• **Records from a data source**
########
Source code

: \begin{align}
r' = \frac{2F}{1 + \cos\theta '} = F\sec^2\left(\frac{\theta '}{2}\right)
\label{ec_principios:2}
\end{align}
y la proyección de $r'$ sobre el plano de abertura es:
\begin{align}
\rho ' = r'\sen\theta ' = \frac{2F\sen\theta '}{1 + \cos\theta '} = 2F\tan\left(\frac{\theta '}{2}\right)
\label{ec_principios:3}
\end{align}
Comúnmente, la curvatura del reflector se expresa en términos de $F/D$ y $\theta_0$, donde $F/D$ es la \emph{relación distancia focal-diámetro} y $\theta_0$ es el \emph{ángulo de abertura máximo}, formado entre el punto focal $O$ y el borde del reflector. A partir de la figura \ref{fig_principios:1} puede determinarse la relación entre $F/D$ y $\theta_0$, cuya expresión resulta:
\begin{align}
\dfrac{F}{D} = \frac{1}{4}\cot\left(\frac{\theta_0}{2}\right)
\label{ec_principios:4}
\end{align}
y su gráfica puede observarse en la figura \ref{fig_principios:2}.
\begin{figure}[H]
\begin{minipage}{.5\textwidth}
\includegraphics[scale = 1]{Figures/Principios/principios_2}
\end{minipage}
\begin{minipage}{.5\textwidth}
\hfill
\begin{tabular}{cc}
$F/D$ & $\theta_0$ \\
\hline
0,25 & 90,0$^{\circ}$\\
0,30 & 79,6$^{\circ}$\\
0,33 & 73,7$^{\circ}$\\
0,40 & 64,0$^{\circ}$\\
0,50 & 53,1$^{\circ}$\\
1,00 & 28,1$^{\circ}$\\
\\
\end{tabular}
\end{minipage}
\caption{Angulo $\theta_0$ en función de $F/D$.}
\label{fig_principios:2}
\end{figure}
########
Copy the lines above that hold the word "abertura".

• **Result of the task**
y la proyección de $r'$ sobre el plano de abertura es:
Comúnmente, la curvatura del reflector se expresa en términos de $F/D$ y $\theta_0$, donde $F/D$ es la \emph{relación distancia focal-diámetro} y $\theta_0$ es el \emph{ángulo de abertura máximo}, formado entre el punto focal $O$ y el borde del reflector. A partir de la figura \ref{fig_principios:1} puede determinarse la relación entre $F/D$ y $\theta_0$, cuya expresión resulta:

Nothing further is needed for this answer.